Connekt’s baseline idea is to integrate/embed t-commerce capabilities into IP-enabled devices, such as smart TVs, Roku players and TiVo boxes, drive true scale into that business and deliver more engaging, interactive ad experiences.

The core of Connekt is a proprietary, data-driven artificial intelligence system called CARL that “connects the dots” between what a viewer is watching with metadata attributes to deliver a contextual, relevant ad in real time. Other pieces of the company’s platform include FLX (ad delivery tools), Transakt (t-commerce technology) and Datascope (reporting and analytics).

Connekt’s platform uses automatic content recognition (ACR) technology for audio and video fingerprints to help mine the info it requires. Based on that data, the system can, for example, try to pitch the viewer, via an interactive ad overlay, on buying a New York Yankees cap, receiving a discount for Tide detergent, or purchasing merchandise featured in a show itself.

While click-to-buy is part of the plan, making those ads more interactive and immersive can also help with brand recall, Fitzsimmons said.

The system is also designed to drill down to the local level. A national ad for a Toyota Camry could serve up info on a local dealer. Connekt is also touting the concept of retargeting, whereby advertisers can relay digital ads to consumers who have already seen the traditional TV spot.
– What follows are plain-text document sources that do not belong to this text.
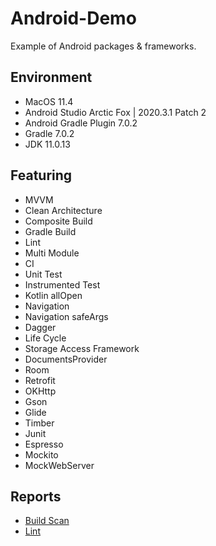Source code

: # Android-Demo
Example of Android packages & frameworks.

## Environment
* MacOS 11.4
* Android Studio Arctic Fox | 2020.3.1 Patch 2
* Android Gradle Plugin 7.0.2
* Gradle 7.0.2
* JDK 11.0.13


## Featuring
* MVVM
* Clean Architecture
* Composite Build
* Gradle Build
* Lint
* Multi Module
* CI
* Unit Test
* Instrumented Test
* Kotlin allOpen
* Navigation
* Navigation safeArgs
* Dagger
* Life Cycle
* Storage Access Framework
* DocumentsProvider
* Room
* Retrofit
* OKHttp
* Gson
* Glide
* Timber
* Junit
* Espresso
* Mockito
* MockWebServer


## Reports
* [Build Scan](https://scans.gradle.com/s/56hqvvvlvd2ja)
* [Lint](https://htmlpreview.github.io/?https://github.com/henryhuang1219/Android-Demo/blob/master/app/reports/lint-results-debug.html)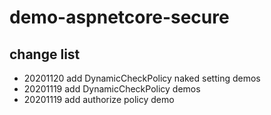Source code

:# demo-aspnetcore-secure

## change list

- 20201120 add DynamicCheckPolicy naked setting demos
- 20201119 add DynamicCheckPolicy demos
- 20201119 add authorize policy demo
Fitzsimmons said Connekt is agnostic in the sense that it can work with any IP-connected platform, whether that’s for a retail device or even a set-top supplied by a multichannel video programming distributor.

Connekt hasn’t said much yet about the progress it’s made, but Fitzsimmons said revenues are already coming in the door (more than $10 million and less than $30 million is the range he’s willing to provide).

Announced partners include LG, Sony, Roku and Hisense, with “commerce” deals with CBS, HBO and Showtime, and tech agreements with Nielsen-owned metadata specialist Gracenote.

Founded in 2017, Connekt has about 50 employees, with offices in San Francisco, Denver and New York. Hillair Capital is an investor, but Connekt expects to be in the market for a Series A round early next year, Fitzsimmons said.